= Stored data =
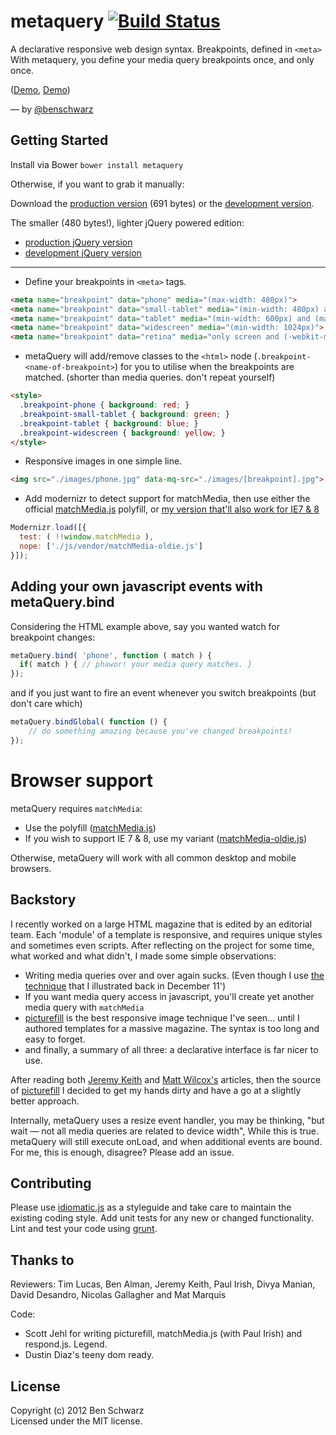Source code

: # metaquery [![Build Status](https://secure.travis-ci.org/benschwarz/metaquery.png?branch=master)](http://travis-ci.org/benschwarz/metaquery)

A declarative responsive web design syntax. Breakpoints, defined in `<meta>`
With metaquery, you define your media query breakpoints once, and only once. 

([Demo](http://benschwarz.github.com/metaquery/images.html), [Demo](http://benschwarz.github.com/metaquery/css-classes.html))

— by [@benschwarz](http://twitter.com/benschwarz)

## Getting Started

Install via Bower `bower install metaquery`

Otherwise, if you want to grab it manually:

Download the [production version][min] (691 bytes) or the [development version][max].

The smaller (480 bytes!), lighter jQuery powered edition:

* [production jQuery version][minjq]
* [development jQuery version][maxjq]

[min]: https://raw.github.com/benschwarz/metaquery/master/metaquery.min.js
[max]: https://raw.github.com/benschwarz/metaquery/master/metaquery.js
[minjq]: https://raw.github.com/benschwarz/metaquery/master/metaquery.jquery.min.js
[maxjq]: https://raw.github.com/benschwarz/metaquery/master/metaquery.jquery.js

---

* Define your breakpoints in `<meta>` tags.

``` html
<meta name="breakpoint" data="phone" media="(max-width: 480px)">
<meta name="breakpoint" data="small-tablet" media="(min-width: 480px) and (max-width: 600px)">
<meta name="breakpoint" data="tablet" media="(min-width: 600px) and (max-width: 1024px)">
<meta name="breakpoint" data="widescreen" media="(min-width: 1024px)">
<meta name="breakpoint" data="retina" media="only screen and (-webkit-min-device-pixel-ratio : 2)">
```

* metaQuery will add/remove classes to the `<html>` node (`.breakpoint-<name-of-breakpoint>`) for you to utilise when the breakpoints are matched. (shorter than media queries. don't repeat yourself)

``` html
<style>
  .breakpoint-phone { background: red; }
  .breakpoint-small-tablet { background: green; }
  .breakpoint-tablet { background: blue; }
  .breakpoint-widescreen { background: yellow; }
</style>
```
    
* Responsive images in one simple line. 

``` html
<img src="./images/phone.jpg" data-mq-src="./images/[breakpoint].jpg">
```

* Add modernizr to detect support for matchMedia, then use either the official [matchMedia.js][matchMedia.js] polyfill, or [my version that'll also work for IE7 & 8][matchmedia-oldie]

``` javascript
Modernizr.load([{
  test: ( !!window.matchMedia ),
  nope: ['./js/vendor/matchMedia-oldie.js']
}]);
```

## Adding your own javascript events with metaQuery.bind

Considering the HTML example above, say you wanted watch for breakpoint changes:

``` javascript
metaQuery.bind( 'phone', function ( match ) {
  if( match ) { // phawor! your media query matches. }
});
```

and if you just want to fire an event whenever you switch breakpoints (but don't care which)

``` javascript
metaQuery.bindGlobal( function () {
    // do something amazing because you've changed breakpoints!
});
```

# Browser support

metaQuery requires `matchMedia`: 

* Use the polyfill ([matchMedia.js][matchMedia.js])
* If you wish to support IE 7 & 8, use my variant ([matchMedia-oldie.js][matchmedia-oldie])

Otherwise, metaQuery will work with all common desktop and mobile browsers. 

## Backstory

I recently worked on a large HTML magazine that is edited by an editorial team. Each 'module' of a template is responsive, and requires unique styles and sometimes even scripts. After reflecting on the project for some time, what worked and what didn't, I made some simple observations: 

* Writing media queries over and over again sucks. (Even though I use [the technique][responsive-design-with-sass] that I illustrated back in December 11')
* If you want media query access in javascript, you'll create yet another media query with `matchMedia`
* [picturefill][picturefill] is the best responsive image technique I've seen… until I authored templates for a massive magazine. The syntax is too long and easy to forget. 
* and finally, a summary of all three: a declarative interface is far nicer to use.

After reading both [Jeremy Keith][Jeremy Keith's article] and [Matt Wilcox's][Matt Wilcox's article] articles, then the source of [picturefill][picturefill] I decided to get my hands dirty and have a go at a slightly better approach. 

Internally, metaQuery uses a resize event handler, you may be thinking, "but wait — not all media queries are related to device width", While this is true. metaQuery will still execute onLoad, and when additional events are bound. For me, this is enough, disagree? Please add an issue.

## Contributing
Please use [idiomatic.js][idiomatic.js] as a styleguide and take care to maintain the existing coding style. Add unit tests for any new or changed functionality. Lint and test your code using [grunt][grunt].

## Thanks to

Reviewers: Tim Lucas, Ben Alman, Jeremy Keith, Paul Irish, Divya Manian, David Desandro, Nicolas Gallagher and Mat Marquis

Code: 

* Scott Jehl for writing picturefill, matchMedia.js (with Paul Irish) and respond.js. Legend.
* Dustin Diaz's teeny dom ready.

## License
Copyright (c) 2012 Ben Schwarz  
Licensed under the MIT license.

[matchMedia.js]: https://github.com/paulirish/matchMedia.js
[matchmedia-oldie]: https://github.com/benschwarz/matchMedia.js/tree/IE7-8
[picturefill]: https://github.com/scottjehl/picturefill
[Jeremy Keith's article]: http://adactio.com/journal/5429/
[Matt Wilcox's article]: http://mattwilcox.net/archive/entry/id/1091/
[responsive-design-with-sass]: http://theint.ro/blogs/outro/4686992-responsive-design-with-sass
[idiomatic.js]: https://github.com/rwldrn/idiomatic.js
[grunt]: https://github.com/cowboy/grunt
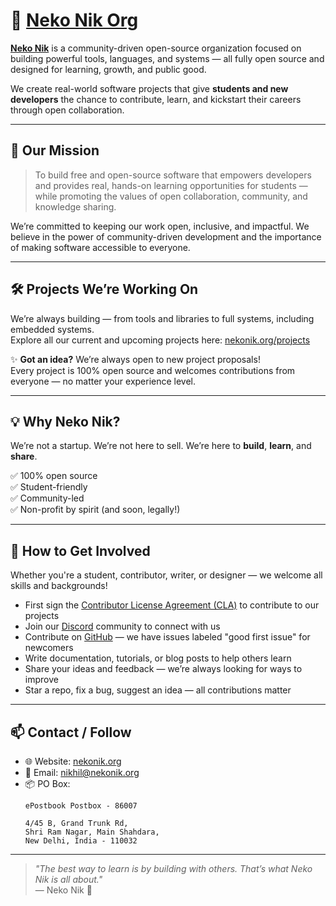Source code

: # 🐾 [Neko Nik Org](https://nekonik.org)

**[Neko Nik](https://nekonik.org)** is a community-driven open-source organization focused on building powerful tools, languages, and systems — all fully open source and designed for learning, growth, and public good.

We create real-world software projects that give **students and new developers** the chance to contribute, learn, and kickstart their careers through open collaboration.

---

## 🎯 Our Mission

> To build free and open-source software that empowers developers and provides real, hands-on learning opportunities for students — while promoting the values of open collaboration, community, and knowledge sharing.

We’re committed to keeping our work open, inclusive, and impactful. We believe in the power of community-driven development and the importance of making software accessible to everyone.

---

## 🛠️ Projects We’re Working On

We’re always building — from tools and libraries to full systems, including embedded systems.</br>
Explore all our current and upcoming projects here: [nekonik.org/projects](https://nekonik.org/projects)

✨ **Got an idea?** We’re always open to new project proposals!</br>
Every project is 100% open source and welcomes contributions from everyone — no matter your experience level.

---

## 💡 Why Neko Nik?

We’re not a startup. We’re not here to sell.
We’re here to **build**, **learn**, and **share**.

✅ 100% open source  
✅ Student-friendly  
✅ Community-led  
✅ Non-profit by spirit (and soon, legally!)  

---

## 🙌 How to Get Involved

Whether you're a student, contributor, writer, or designer — we welcome all skills and backgrounds!

- First sign the [Contributor License Agreement (CLA)](https://sign.nekonik.com/d/FqXLvn6D39yXJG) to contribute to our projects
- Join our [Discord](https://discord.com/invite/PYqHVUGdwv) community to connect with us
- Contribute on [GitHub](https://github.com/Neko-Nik-Org) — we have issues labeled "good first issue" for newcomers
- Write documentation, tutorials, or blog posts to help others learn
- Share your ideas and feedback — we’re always looking for ways to improve
- Star a repo, fix a bug, suggest an idea — all contributions matter

---

## 📫 Contact / Follow

- 🌐 Website: [nekonik.org](https://nekonik.org)
- 💌 Email: nikhil@nekonik.org
- 📦 PO Box:
    ```
    ePostbook Postbox - 86007

    4/45 B, Grand Trunk Rd,
    Shri Ram Nagar, Main Shahdara,
    New Delhi, India - 110032
    ```

---

> _"The best way to learn is by building with others. That’s what Neko Nik is all about."_  
> — Neko Nik 🐾
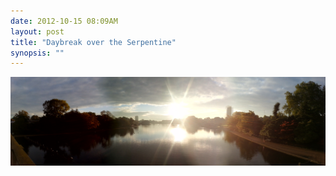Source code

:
 ```yaml
---
date: 2012-10-15 08:09AM
layout: post
title: "Daybreak over the Serpentine"
synopsis: ""
---
```


<a href='/assets/img/photostream/2010-10-15_08.09.02.jpg' target='_blank'><img src='/assets/img/photostream/2010-10-15_08.09.02.jpg'/></a>
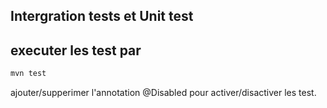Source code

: ## Intergration tests et Unit test
## executer les test par 
```bash
mvn test
```
ajouter/supperimer  l'annotation @Disabled pour activer/disactiver 
les test.

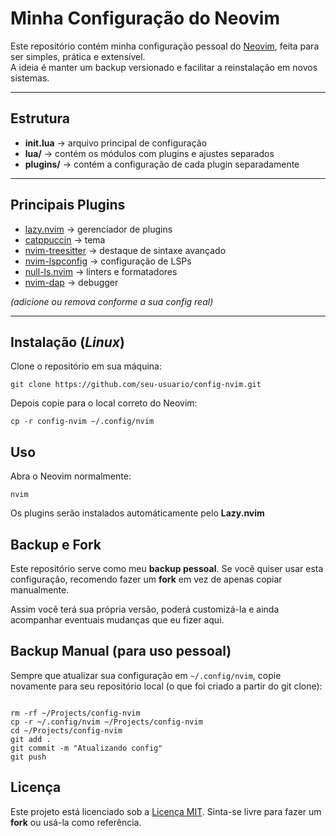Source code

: # Minha Configuração do Neovim

Este repositório contém minha configuração pessoal do [Neovim](https://neovim.io/), feita para ser simples, prática e extensível.  
A ideia é manter um backup versionado e facilitar a reinstalação em novos sistemas.

---

## Estrutura

- **init.lua** → arquivo principal de configuração  
- **lua/** → contém os módulos com plugins e ajustes separados  
- **plugins/** → contém a configuração de cada plugin separadamente

---

## Principais Plugins

- [lazy.nvim](https://github.com/folke/lazy.nvim) → gerenciador de plugins  
- [catppuccin](https://github.com/catppuccin/nvim) → tema  
- [nvim-treesitter](https://github.com/nvim-treesitter/nvim-treesitter) → destaque de sintaxe avançado  
- [nvim-lspconfig](https://github.com/neovim/nvim-lspconfig) → configuração de LSPs  
- [null-ls.nvim](https://github.com/nvimtools/none-ls.nvim) → linters e formatadores  
- [nvim-dap](https://github.com/mfussenegger/nvim-dap) → debugger  

*(adicione ou remova conforme a sua config real)*

---

## Instalação (__*Linux*__)

Clone o repositório em sua máquina:

```
git clone https://github.com/seu-usuario/config-nvim.git

```

Depois copie para o local correto do Neovim:

```
cp -r config-nvim ~/.config/nvim

```

## Uso

Abra o Neovim normalmente:

```
nvim

```

Os plugins serão instalados automáticamente pelo **Lazy.nvim**

## Backup e Fork

Este repositório serve como meu **backup pessoal**.
Se você quiser usar esta configuração, recomendo fazer um **fork** em vez de apenas copiar manualmente.

Assim você terá sua própria versão, poderá customizá-la e ainda acompanhar eventuais mudanças que eu fizer aqui.

## Backup Manual (**para uso pessoal**)

Sempre que atualizar sua configuração em ` ~/.config/nvim `, copie novamente para seu repositório local (o que foi criado a partir do git clone):

```

rm -rf ~/Projects/config-nvim
cp -r ~/.config/nvim ~/Projects/config-nvim
cd ~/Projects/config-nvim
git add .
git commit -m "Atualizando config"
git push

```

## Licença 

Este projeto está licenciado sob a [Licença MIT](./LICENSE). Sinta-se livre para fazer um **fork** ou usá-la como referência.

= Task to complete =
Output, from the data above, the lines from the line with "in December 11')" to the line with "you want media" exactly as they stand, both ends included and nothing else.

= Written reply =
* Writing media queries over and over again sucks. (Even though I use [the technique][responsive-design-with-sass] that I illustrated back in December 11')
* If you want media query access in javascript, you'll create yet another media query with `matchMedia`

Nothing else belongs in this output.